━━━ Supplied records
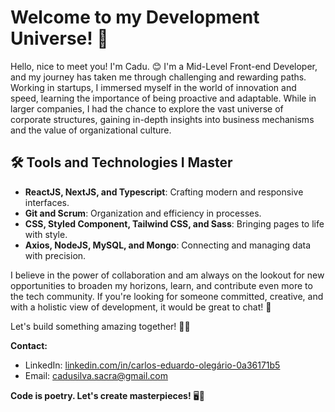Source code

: # Welcome to my Development Universe! 👋

Hello, nice to meet you! I'm Cadu. 😊 I'm a Mid-Level Front-end Developer, and my journey has taken me through challenging and rewarding paths. Working in startups, I immersed myself in the world of innovation and speed, learning the importance of being proactive and adaptable. While in larger companies, I had the chance to explore the vast universe of corporate structures, gaining in-depth insights into business mechanisms and the value of organizational culture.

## 🛠️ Tools and Technologies I Master

- **ReactJS, NextJS, and Typescript**: Crafting modern and responsive interfaces.
- **Git and Scrum**: Organization and efficiency in processes.
- **CSS, Styled Component, Tailwind CSS, and Sass**: Bringing pages to life with style.
- **Axios, NodeJS, MySQL, and Mongo**: Connecting and managing data with precision.

I believe in the power of collaboration and am always on the lookout for new opportunities to broaden my horizons, learn, and contribute even more to the tech community. If you're looking for someone committed, creative, and with a holistic view of development, it would be great to chat! 🚀

Let's build something amazing together! 🔧✨

**Contact:**

- LinkedIn: [linkedin.com/in/carlos-eduardo-olegário-0a36171b5](https://www.linkedin.com/in/carlos-eduardo-oleg%C3%A1rio-0a36171b5/)
- Email: cadusilva.sacra@gmail.com

<!-- **Portfolio:** [cadu.dev](https://cadu.dev) -->

**Code is poetry. Let's create masterpieces!** 🖥️🎨
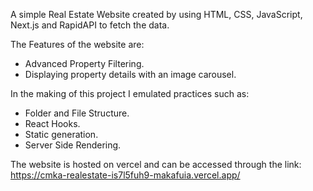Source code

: A simple Real Estate Website created by using HTML, CSS, 
JavaScript, Next.js and RapidAPI to fetch the data.

The Features of the website are:
- Advanced Property Filtering.
- Displaying property details with an image carousel.

In the making of this project I emulated practices such as:
- Folder and File Structure.
- React Hooks.
- Static generation.
- Server Side Rendering.

The website is hosted on vercel and can be accessed through the link: https://cmka-realestate-is7l5fuh9-makafuia.vercel.app/
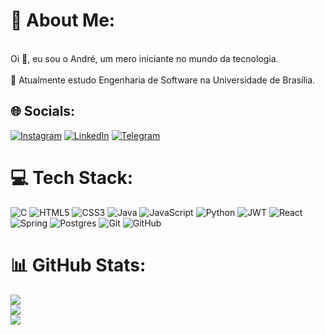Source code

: # 💫 About Me:
<br>Oi 👋, eu sou o André, um mero iniciante no mundo da tecnologia.<br><br>    🌱 Atualmente estudo Engenharia de Software na Universidade de Brasília.<br>


## 🌐 Socials:
[![Instagram](https://img.shields.io/badge/Instagram-E4405F?style=for-the-badge&logo=instagram&logoColor=white)](https://www.instagram.com/andre_m51/) [![LinkedIn](https://img.shields.io/badge/LinkedIn-0077B5?style=for-the-badge&logo=linkedin&logoColor=white)](https://www.linkedin.com/in/andre-maia-cunha/) [![Telegram](https://img.shields.io/badge/Telegram-2CA5E0?style=for-the-badge&logo=telegram&logoColor=white)](https://t.me/Andre_M51)

# 💻 Tech Stack:
![C](https://img.shields.io/badge/c-%2300599C.svg?style=for-the-badge&logo=c&logoColor=white) ![HTML5](https://img.shields.io/badge/html5-%23E34F26.svg?style=for-the-badge&logo=html5&logoColor=white) ![CSS3](https://img.shields.io/badge/css3-%231572B6.svg?style=for-the-badge&logo=css3&logoColor=white) ![Java](https://img.shields.io/badge/java-%23ED8B00.svg?style=for-the-badge&logo=openjdk&logoColor=white) ![JavaScript](https://img.shields.io/badge/javascript-%23323330.svg?style=for-the-badge&logo=javascript&logoColor=%23F7DF1E) ![Python](https://img.shields.io/badge/python-3670A0?style=for-the-badge&logo=python&logoColor=ffdd54) ![JWT](https://img.shields.io/badge/JWT-black?style=for-the-badge&logo=JSON%20web%20tokens) ![React](https://img.shields.io/badge/react-%2320232a.svg?style=for-the-badge&logo=react&logoColor=%2361DAFB) ![Spring](https://img.shields.io/badge/spring-%236DB33F.svg?style=for-the-badge&logo=spring&logoColor=white) ![Postgres](https://img.shields.io/badge/postgres-%23316192.svg?style=for-the-badge&logo=postgresql&logoColor=white) ![Git](https://img.shields.io/badge/git-%23F05033.svg?style=for-the-badge&logo=git&logoColor=white) ![GitHub](https://img.shields.io/badge/github-%23121011.svg?style=for-the-badge&logo=github&logoColor=white)

# 📊 GitHub Stats:
![](https://github-readme-stats.vercel.app/api?username=andre-maia51&theme=dark&hide_border=false&include_all_commits=false&count_private=false)<br/>
![](https://github-readme-streak-stats.herokuapp.com/?user=andre-maia51&theme=dark&hide_border=false)<br/>
![](https://github-readme-stats.vercel.app/api/top-langs/?username=andre-maia51&theme=dark&hide_border=false&include_all_commits=false&count_private=false&layout=compact)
━━━━━━
● Activity: Return all material verbatim, pictures omitted.

● Response to this task:
Source code

: # Welcome to my Development Universe! 👋

Hello, nice to meet you! I'm Cadu. 😊 I'm a Mid-Level Front-end Developer, and my journey has taken me through challenging and rewarding paths. Working in startups, I immersed myself in the world of innovation and speed, learning the importance of being proactive and adaptable. While in larger companies, I had the chance to explore the vast universe of corporate structures, gaining in-depth insights into business mechanisms and the value of organizational culture.

## 🛠️ Tools and Technologies I Master

- **ReactJS, NextJS, and Typescript**: Crafting modern and responsive interfaces.
- **Git and Scrum**: Organization and efficiency in processes.
- **CSS, Styled Component, Tailwind CSS, and Sass**: Bringing pages to life with style.
- **Axios, NodeJS, MySQL, and Mongo**: Connecting and managing data with precision.

I believe in the power of collaboration and am always on the lookout for new opportunities to broaden my horizons, learn, and contribute even more to the tech community. If you're looking for someone committed, creative, and with a holistic view of development, it would be great to chat! 🚀

Let's build something amazing together! 🔧✨

**Contact:**

- LinkedIn: [linkedin.com/in/carlos-eduardo-olegário-0a36171b5](https://www.linkedin.com/in/carlos-eduardo-oleg%C3%A1rio-0a36171b5/)
- Email: cadusilva.sacra@gmail.com

<!-- **Portfolio:** [cadu.dev](https://cadu.dev) -->

**Code is poetry. Let's create masterpieces!** 🖥️🎨
Source code

: A simple Real Estate Website created by using HTML, CSS, 
JavaScript, Next.js and RapidAPI to fetch the data.

The Features of the website are:
- Advanced Property Filtering.
- Displaying property details with an image carousel.

In the making of this project I emulated practices such as:
- Folder and File Structure.
- React Hooks.
- Static generation.
- Server Side Rendering.

The website is hosted on vercel and can be accessed through the link: https://cmka-realestate-is7l5fuh9-makafuia.vercel.app/
Source code

: # 💫 About Me:
<br>Oi 👋, eu sou o André, um mero iniciante no mundo da tecnologia.<br><br>    🌱 Atualmente estudo Engenharia de Software na Universidade de Brasília.<br>


## 🌐 Socials:
[![Instagram](https://img.shields.io/badge/Instagram-E4405F?style=for-the-badge&logo=instagram&logoColor=white)](https://www.instagram.com/andre_m51/) [![LinkedIn](https://img.shields.io/badge/LinkedIn-0077B5?style=for-the-badge&logo=linkedin&logoColor=white)](https://www.linkedin.com/in/andre-maia-cunha/) [![Telegram](https://img.shields.io/badge/Telegram-2CA5E0?style=for-the-badge&logo=telegram&logoColor=white)](https://t.me/Andre_M51)

# 💻 Tech Stack:
![C](https://img.shields.io/badge/c-%2300599C.svg?style=for-the-badge&logo=c&logoColor=white) ![HTML5](https://img.shields.io/badge/html5-%23E34F26.svg?style=for-the-badge&logo=html5&logoColor=white) ![CSS3](https://img.shields.io/badge/css3-%231572B6.svg?style=for-the-badge&logo=css3&logoColor=white) ![Java](https://img.shields.io/badge/java-%23ED8B00.svg?style=for-the-badge&logo=openjdk&logoColor=white) ![JavaScript](https://img.shields.io/badge/javascript-%23323330.svg?style=for-the-badge&logo=javascript&logoColor=%23F7DF1E) ![Python](https://img.shields.io/badge/python-3670A0?style=for-the-badge&logo=python&logoColor=ffdd54) ![JWT](https://img.shields.io/badge/JWT-black?style=for-the-badge&logo=JSON%20web%20tokens) ![React](https://img.shields.io/badge/react-%2320232a.svg?style=for-the-badge&logo=react&logoColor=%2361DAFB) ![Spring](https://img.shields.io/badge/spring-%236DB33F.svg?style=for-the-badge&logo=spring&logoColor=white) ![Postgres](https://img.shields.io/badge/postgres-%23316192.svg?style=for-the-badge&logo=postgresql&logoColor=white) ![Git](https://img.shields.io/badge/git-%23F05033.svg?style=for-the-badge&logo=git&logoColor=white) ![GitHub](https://img.shields.io/badge/github-%23121011.svg?style=for-the-badge&logo=github&logoColor=white)

# 📊 GitHub Stats:
![](https://github-readme-stats.vercel.app/api?username=andre-maia51&theme=dark&hide_border=false&include_all_commits=false&count_private=false)<br/>
![](https://github-readme-streak-stats.herokuapp.com/?user=andre-maia51&theme=dark&hide_border=false)<br/>
![](https://github-readme-stats.vercel.app/api/top-langs/?username=andre-maia51&theme=dark&hide_border=false&include_all_commits=false&count_private=false&layout=compact)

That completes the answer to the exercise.